The answer should be one number, the count of lines in the data with "description".
===== Material to process =====
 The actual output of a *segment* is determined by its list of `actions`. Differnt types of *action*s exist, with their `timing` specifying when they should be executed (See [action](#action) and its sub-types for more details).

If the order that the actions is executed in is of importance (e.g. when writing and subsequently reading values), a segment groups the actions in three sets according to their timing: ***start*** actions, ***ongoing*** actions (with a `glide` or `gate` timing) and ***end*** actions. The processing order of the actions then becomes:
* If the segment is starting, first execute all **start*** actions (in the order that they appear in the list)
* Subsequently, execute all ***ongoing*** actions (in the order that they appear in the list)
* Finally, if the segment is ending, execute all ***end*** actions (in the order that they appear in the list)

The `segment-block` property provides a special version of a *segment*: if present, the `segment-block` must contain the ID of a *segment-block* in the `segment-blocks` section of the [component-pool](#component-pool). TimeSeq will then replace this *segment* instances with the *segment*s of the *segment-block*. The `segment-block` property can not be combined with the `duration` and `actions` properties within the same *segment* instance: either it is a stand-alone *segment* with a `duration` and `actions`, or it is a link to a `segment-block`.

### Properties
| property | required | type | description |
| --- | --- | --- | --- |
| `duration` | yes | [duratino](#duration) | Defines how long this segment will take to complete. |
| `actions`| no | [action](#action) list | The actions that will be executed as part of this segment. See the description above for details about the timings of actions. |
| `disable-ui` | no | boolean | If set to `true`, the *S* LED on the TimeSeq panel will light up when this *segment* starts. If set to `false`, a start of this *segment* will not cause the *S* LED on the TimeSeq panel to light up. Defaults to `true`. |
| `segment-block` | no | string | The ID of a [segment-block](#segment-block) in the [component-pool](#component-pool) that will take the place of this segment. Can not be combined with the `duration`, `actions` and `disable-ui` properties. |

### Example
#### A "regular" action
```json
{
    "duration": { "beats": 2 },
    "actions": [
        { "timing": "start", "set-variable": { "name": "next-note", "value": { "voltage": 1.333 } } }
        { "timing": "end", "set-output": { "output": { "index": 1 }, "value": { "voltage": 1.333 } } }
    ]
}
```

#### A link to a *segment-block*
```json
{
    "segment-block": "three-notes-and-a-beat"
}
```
=====
Task output.
2